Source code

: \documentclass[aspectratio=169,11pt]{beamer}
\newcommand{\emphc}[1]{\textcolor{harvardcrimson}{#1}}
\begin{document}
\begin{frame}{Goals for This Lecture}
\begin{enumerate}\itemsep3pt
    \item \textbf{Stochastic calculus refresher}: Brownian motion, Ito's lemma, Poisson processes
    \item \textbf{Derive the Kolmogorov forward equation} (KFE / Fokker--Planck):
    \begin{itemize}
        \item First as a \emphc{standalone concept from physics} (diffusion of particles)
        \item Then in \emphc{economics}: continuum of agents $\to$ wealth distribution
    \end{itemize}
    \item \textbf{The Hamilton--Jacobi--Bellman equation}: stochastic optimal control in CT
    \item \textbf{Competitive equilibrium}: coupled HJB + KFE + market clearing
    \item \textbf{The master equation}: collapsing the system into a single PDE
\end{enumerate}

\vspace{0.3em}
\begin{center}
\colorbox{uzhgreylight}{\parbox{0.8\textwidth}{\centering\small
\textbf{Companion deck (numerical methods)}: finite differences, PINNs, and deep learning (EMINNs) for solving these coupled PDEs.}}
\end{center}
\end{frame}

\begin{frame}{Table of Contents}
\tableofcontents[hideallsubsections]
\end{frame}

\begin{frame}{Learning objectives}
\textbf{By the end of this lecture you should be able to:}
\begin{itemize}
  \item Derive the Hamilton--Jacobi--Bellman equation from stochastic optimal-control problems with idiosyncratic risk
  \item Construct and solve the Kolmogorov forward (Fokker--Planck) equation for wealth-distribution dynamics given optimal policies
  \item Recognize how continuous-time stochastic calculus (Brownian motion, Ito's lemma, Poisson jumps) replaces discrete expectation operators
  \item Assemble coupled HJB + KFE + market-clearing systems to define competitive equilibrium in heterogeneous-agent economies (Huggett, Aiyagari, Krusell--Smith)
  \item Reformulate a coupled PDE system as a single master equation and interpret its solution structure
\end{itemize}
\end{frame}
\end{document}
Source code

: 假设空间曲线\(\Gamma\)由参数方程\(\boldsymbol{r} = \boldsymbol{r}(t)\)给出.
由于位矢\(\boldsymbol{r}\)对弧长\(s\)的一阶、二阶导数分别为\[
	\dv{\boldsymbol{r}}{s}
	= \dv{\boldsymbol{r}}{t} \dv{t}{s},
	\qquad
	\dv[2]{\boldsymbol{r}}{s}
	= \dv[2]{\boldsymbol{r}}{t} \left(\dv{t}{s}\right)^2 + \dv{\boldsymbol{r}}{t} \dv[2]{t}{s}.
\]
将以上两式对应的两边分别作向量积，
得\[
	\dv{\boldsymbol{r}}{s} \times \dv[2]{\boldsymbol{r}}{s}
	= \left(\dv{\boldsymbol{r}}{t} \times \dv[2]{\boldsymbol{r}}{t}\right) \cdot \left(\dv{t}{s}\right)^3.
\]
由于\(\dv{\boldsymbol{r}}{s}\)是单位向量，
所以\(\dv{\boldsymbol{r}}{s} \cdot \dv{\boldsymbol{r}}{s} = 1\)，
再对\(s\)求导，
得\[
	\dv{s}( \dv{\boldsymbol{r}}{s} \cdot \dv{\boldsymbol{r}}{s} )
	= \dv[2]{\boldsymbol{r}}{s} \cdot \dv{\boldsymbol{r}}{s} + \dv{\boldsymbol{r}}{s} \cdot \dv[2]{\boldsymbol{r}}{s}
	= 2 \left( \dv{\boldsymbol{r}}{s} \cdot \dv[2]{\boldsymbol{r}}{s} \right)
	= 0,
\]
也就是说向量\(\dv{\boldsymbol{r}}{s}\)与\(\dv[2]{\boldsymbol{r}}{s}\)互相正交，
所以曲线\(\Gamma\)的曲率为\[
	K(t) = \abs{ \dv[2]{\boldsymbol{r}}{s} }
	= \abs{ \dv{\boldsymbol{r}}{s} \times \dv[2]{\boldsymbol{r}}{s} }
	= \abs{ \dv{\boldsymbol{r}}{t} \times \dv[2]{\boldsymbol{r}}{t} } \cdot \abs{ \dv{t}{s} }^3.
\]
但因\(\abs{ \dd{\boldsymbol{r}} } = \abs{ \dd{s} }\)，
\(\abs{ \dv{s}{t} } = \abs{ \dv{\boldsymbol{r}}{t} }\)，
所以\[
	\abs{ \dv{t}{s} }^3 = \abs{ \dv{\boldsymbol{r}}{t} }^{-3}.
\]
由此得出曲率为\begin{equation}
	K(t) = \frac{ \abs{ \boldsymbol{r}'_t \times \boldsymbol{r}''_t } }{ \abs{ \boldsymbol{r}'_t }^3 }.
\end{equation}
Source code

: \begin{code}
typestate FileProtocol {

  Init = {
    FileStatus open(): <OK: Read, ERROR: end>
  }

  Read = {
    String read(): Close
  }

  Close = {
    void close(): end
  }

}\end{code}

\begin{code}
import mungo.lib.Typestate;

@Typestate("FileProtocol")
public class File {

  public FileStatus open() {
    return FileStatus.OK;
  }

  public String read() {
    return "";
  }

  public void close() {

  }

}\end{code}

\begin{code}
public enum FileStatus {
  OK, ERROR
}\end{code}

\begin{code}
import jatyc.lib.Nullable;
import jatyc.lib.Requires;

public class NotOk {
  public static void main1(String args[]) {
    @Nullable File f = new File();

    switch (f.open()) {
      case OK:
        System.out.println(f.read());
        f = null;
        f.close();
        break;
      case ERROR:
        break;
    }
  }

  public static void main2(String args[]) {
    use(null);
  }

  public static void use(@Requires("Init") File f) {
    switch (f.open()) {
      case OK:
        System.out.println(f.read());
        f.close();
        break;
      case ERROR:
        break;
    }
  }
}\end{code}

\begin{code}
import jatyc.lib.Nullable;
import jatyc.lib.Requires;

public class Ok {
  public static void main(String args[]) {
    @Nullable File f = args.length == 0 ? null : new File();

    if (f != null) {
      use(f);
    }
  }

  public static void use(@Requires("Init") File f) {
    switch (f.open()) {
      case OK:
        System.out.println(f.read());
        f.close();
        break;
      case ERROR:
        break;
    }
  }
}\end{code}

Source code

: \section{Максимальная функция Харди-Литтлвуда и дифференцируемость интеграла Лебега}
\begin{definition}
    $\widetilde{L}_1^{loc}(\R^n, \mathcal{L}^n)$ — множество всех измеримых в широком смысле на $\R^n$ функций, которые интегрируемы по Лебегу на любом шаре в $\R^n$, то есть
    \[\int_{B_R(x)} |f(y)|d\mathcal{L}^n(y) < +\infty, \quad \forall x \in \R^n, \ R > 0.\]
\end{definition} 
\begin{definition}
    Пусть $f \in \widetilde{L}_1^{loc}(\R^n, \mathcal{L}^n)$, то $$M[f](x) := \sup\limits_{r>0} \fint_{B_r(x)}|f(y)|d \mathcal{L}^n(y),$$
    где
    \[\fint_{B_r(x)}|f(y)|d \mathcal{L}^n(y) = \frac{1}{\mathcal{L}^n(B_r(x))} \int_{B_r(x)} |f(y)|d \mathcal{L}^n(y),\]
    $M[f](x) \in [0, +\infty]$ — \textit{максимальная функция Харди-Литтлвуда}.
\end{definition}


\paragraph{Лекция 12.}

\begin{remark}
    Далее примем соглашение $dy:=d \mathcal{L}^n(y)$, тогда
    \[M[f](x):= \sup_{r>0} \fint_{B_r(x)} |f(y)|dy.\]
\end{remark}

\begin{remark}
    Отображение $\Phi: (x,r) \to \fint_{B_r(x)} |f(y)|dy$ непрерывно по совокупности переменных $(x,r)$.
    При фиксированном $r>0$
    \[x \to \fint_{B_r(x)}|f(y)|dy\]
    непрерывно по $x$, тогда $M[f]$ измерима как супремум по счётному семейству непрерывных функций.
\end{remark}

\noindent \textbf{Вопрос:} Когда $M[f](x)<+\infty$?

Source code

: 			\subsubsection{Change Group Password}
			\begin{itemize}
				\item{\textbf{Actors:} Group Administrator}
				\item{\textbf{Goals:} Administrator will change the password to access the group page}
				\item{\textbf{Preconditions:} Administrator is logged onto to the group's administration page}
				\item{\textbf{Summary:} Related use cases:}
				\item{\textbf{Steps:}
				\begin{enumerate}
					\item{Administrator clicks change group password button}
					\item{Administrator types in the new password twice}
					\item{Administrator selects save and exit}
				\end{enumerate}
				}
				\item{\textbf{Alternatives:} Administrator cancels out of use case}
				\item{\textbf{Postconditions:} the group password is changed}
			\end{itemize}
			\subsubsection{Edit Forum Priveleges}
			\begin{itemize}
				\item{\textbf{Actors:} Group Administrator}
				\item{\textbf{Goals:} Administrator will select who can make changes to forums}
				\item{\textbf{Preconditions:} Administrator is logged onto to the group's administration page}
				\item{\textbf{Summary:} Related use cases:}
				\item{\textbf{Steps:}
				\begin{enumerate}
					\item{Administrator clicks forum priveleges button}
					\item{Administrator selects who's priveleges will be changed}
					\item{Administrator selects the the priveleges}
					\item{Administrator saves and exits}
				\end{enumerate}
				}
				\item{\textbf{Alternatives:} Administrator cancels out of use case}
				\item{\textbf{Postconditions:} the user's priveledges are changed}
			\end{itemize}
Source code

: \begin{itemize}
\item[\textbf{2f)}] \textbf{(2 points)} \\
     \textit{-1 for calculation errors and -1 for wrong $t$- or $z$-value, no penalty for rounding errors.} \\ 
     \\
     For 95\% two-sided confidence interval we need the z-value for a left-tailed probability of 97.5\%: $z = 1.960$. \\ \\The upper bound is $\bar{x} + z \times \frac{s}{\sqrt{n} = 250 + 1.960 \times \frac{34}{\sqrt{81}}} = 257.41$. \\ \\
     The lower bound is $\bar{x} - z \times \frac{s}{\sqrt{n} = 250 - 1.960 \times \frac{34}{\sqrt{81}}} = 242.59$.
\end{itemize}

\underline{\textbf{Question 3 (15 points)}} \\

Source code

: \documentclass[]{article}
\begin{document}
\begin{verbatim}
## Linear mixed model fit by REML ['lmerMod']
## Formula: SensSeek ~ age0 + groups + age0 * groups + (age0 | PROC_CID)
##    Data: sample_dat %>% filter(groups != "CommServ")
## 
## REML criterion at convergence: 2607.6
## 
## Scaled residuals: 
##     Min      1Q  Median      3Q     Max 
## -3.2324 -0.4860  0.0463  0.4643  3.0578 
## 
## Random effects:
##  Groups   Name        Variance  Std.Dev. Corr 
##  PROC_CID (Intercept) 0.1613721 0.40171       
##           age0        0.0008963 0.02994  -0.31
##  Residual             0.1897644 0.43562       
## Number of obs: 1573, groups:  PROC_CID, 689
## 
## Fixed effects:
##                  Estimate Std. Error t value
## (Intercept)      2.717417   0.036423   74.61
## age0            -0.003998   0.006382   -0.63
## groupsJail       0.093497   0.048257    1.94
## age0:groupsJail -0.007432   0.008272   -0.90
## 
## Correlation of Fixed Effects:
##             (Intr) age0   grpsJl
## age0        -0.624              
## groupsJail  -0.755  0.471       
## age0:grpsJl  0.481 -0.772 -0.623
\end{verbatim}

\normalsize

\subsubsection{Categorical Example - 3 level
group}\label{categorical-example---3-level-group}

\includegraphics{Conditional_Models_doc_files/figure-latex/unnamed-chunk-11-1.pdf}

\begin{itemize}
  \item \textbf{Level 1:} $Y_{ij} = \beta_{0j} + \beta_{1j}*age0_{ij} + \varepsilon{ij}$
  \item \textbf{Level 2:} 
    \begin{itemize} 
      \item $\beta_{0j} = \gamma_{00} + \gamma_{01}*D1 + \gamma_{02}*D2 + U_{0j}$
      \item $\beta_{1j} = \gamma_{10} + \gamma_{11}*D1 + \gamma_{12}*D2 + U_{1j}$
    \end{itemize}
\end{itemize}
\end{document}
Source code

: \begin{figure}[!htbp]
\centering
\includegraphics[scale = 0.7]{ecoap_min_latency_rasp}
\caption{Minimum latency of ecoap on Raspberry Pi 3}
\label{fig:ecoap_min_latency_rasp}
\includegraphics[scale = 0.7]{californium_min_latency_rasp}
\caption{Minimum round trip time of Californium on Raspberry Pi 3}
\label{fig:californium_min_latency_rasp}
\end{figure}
***
Within the records, filter for lines that contain the word "Postconditions" and show each one.

- **Written answer**:
				\item{\textbf{Postconditions:} the group password is changed}
				\item{\textbf{Postconditions:} the user's priveledges are changed}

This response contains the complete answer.